→ Exercise objective
Would you copy each line of the records that includes the word "参见下方"?

→ Recorded data
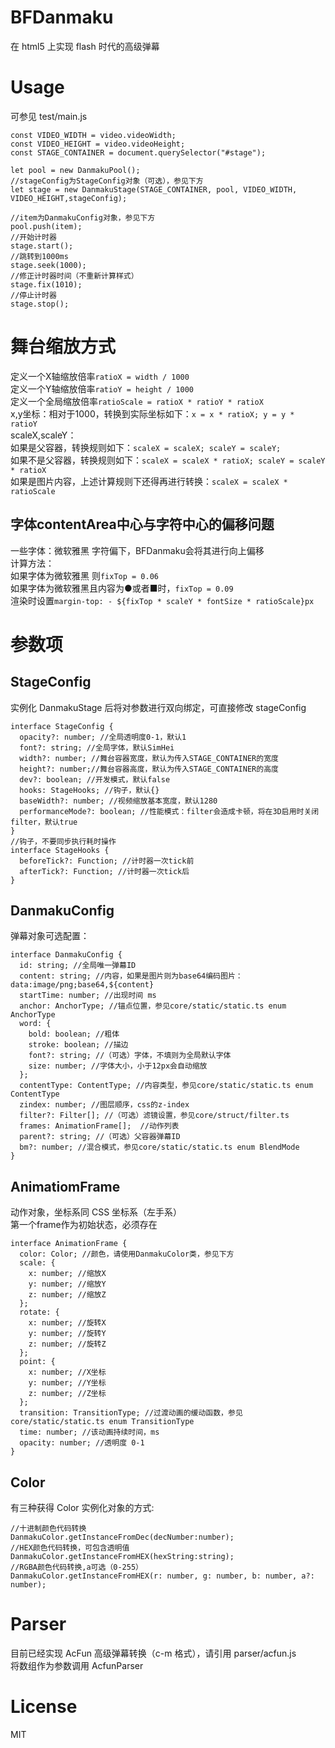 # BFDanmaku

在 html5 上实现 flash 时代的高级弹幕

# Usage
可参见 test/main.js
```
const VIDEO_WIDTH = video.videoWidth;
const VIDEO_HEIGHT = video.videoHeight;
const STAGE_CONTAINER = document.querySelector("#stage");

let pool = new DanmakuPool();
//stageConfig为StageConfig对象（可选），参见下方
let stage = new DanmakuStage(STAGE_CONTAINER, pool, VIDEO_WIDTH, VIDEO_HEIGHT,stageConfig);

//item为DanmakuConfig对象，参见下方
pool.push(item);
//开始计时器
stage.start();
//跳转到1000ms
stage.seek(1000);
//修正计时器时间（不重新计算样式）
stage.fix(1010);
//停止计时器
stage.stop();
```
# 舞台缩放方式
定义一个X轴缩放倍率``ratioX = width / 1000``  
定义一个Y轴缩放倍率``ratioY = height / 1000``  
定义一个全局缩放倍率``ratioScale = ratioX * ratioY * ratioX``  
x,y坐标：相对于1000，转换到实际坐标如下：``x = x * ratioX; y = y * ratioY``  
scaleX,scaleY：  
如果是父容器，转换规则如下：``scaleX = scaleX; scaleY = scaleY;``  
如果不是父容器，转换规则如下：``scaleX = scaleX * ratioX; scaleY = scaleY * ratioX``  
如果是图片内容，上述计算规则下还得再进行转换：``scaleX = scaleX * ratioScale``  

## 字体contentArea中心与字符中心的偏移问题
一些字体：微软雅黑 字符偏下，BFDanmaku会将其进行向上偏移  
计算方法：  
如果字体为微软雅黑 则``fixTop = 0.06``  
如果字体为微软雅黑且内容为●或者■时，``fixTop = 0.09``  
渲染时设置``margin-top: - ${fixTop * scaleY * fontSize * ratioScale}px``  


# 参数项
## StageConfig

实例化 DanmakuStage 后将对参数进行双向绑定，可直接修改 stageConfig

```
interface StageConfig {
  opacity?: number; //全局透明度0-1，默认1
  font?: string; //全局字体，默认SimHei
  width?: number; //舞台容器宽度，默认为传入STAGE_CONTAINER的宽度
  height?: number;//舞台容器高度，默认为传入STAGE_CONTAINER的高度
  dev?: boolean; //开发模式，默认false
  hooks: StageHooks; //钩子，默认{}
  baseWidth?: number; //视频缩放基本宽度，默认1280
  performanceMode?: boolean; //性能模式：filter会造成卡顿，将在3D启用时关闭filter，默认true
}
//钩子，不要同步执行耗时操作
interface StageHooks {
  beforeTick?: Function; //计时器一次tick前
  afterTick?: Function; //计时器一次tick后
}
```

## DanmakuConfig

弹幕对象可选配置：

```
interface DanmakuConfig {
  id: string; //全局唯一弹幕ID
  content: string; //内容，如果是图片则为base64编码图片：data:image/png;base64,${content}
  startTime: number; //出现时间 ms
  anchor: AnchorType; //锚点位置，参见core/static/static.ts enum AnchorType
  word: {
    bold: boolean; //粗体
    stroke: boolean; //描边
    font?: string; //（可选）字体，不填则为全局默认字体
    size: number; //字体大小，小于12px会自动缩放
  };
  contentType: ContentType; //内容类型，参见core/static/static.ts enum ContentType
  zindex: number; //图层顺序，css的z-index
  filter?: Filter[]; //（可选）滤镜设置，参见core/struct/filter.ts
  frames: AnimationFrame[];  //动作列表
  parent?: string; //（可选）父容器弹幕ID
  bm?: number; //混合模式，参见core/static/static.ts enum BlendMode
}
```

## AnimatiomFrame

动作对象，坐标系同 CSS 坐标系（左手系）  
第一个frame作为初始状态，必须存在

```
interface AnimationFrame {
  color: Color; //颜色，请使用DanmakuColor类，参见下方
  scale: {
    x: number; //缩放X
    y: number; //缩放Y
    z: number; //缩放Z
  };
  rotate: {
    x: number; //旋转X
    y: number; //旋转Y
    z: number; //旋转Z
  };
  point: {
    x: number; //X坐标
    y: number; //Y坐标
    z: number; //Z坐标
  };
  transition: TransitionType; //过渡动画的缓动函数，参见core/static/static.ts enum TransitionType
  time: number; //该动画持续时间，ms
  opacity: number; //透明度 0-1
}
```

## Color

有三种获得 Color 实例化对象的方式:

```
//十进制颜色代码转换
DanmakuColor.getInstanceFromDec(decNumber:number);
//HEX颜色代码转换，可包含透明值
DanmakuColor.getInstanceFromHEX(hexString:string);
//RGBA颜色代码转换,a可选（0-255）
DanmakuColor.getInstanceFromHEX(r: number, g: number, b: number, a?: number);
```

# Parser

目前已经实现 AcFun 高级弹幕转换（c-m 格式），请引用 parser/acfun.js  
将数组作为参数调用 AcfunParser

# License

MIT
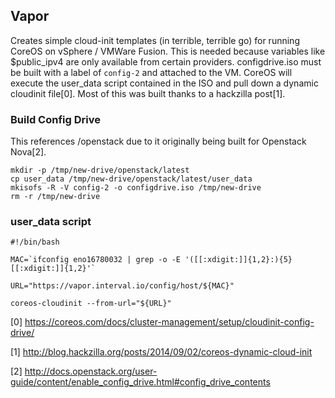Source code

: ## Vapor

Creates simple cloud-init templates (in terrible, terrible go) for running CoreOS on vSphere / VMWare Fusion. This is needed because variables like $public_ipv4 are only available from certain providers. configdrive.iso must be built with a label of `config-2` and attached to the VM. CoreOS will execute the user\_data script contained in the ISO and pull down a dynamic cloudinit file[0]. Most of this was built thanks to a hackzilla post[1].

### Build Config Drive

This references /openstack due to it originally being built for Openstack Nova[2].

```
mkdir -p /tmp/new-drive/openstack/latest
cp user_data /tmp/new-drive/openstack/latest/user_data
mkisofs -R -V config-2 -o configdrive.iso /tmp/new-drive
rm -r /tmp/new-drive
```

### user_data script

```
#!/bin/bash
 
MAC=`ifconfig eno16780032 | grep -o -E '([[:xdigit:]]{1,2}:){5}[[:xdigit:]]{1,2}'`
 
URL="https://vapor.interval.io/config/host/${MAC}"
 
coreos-cloudinit --from-url="${URL}"
```

[0] https://coreos.com/docs/cluster-management/setup/cloudinit-config-drive/

[1] http://blog.hackzilla.org/posts/2014/09/02/coreos-dynamic-cloud-init

[2] http://docs.openstack.org/user-guide/content/enable_config_drive.html#config_drive_contents
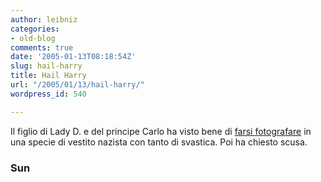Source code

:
 ```yaml
---
author: leibniz
categories:
- old-blog
comments: true
date: '2005-01-13T08:18:54Z'
slug: hail-harry
title: Hail Harry
url: "/2005/01/13/hail-harry/"
wordpress_id: 540

---
```

Il figlio di Lady D. e del principe Carlo ha visto bene di [farsi fotografare](http://www.thesun.co.uk/article/0,,2-2005020310,00.html) in una specie di vestito nazista con tanto di svastica. Poi ha chiesto scusa.




### Sun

→ Result of this exercise
//stageConfig为StageConfig对象（可选），参见下方
//item为DanmakuConfig对象，参见下方
  color: Color; //颜色，请使用DanmakuColor类，参见下方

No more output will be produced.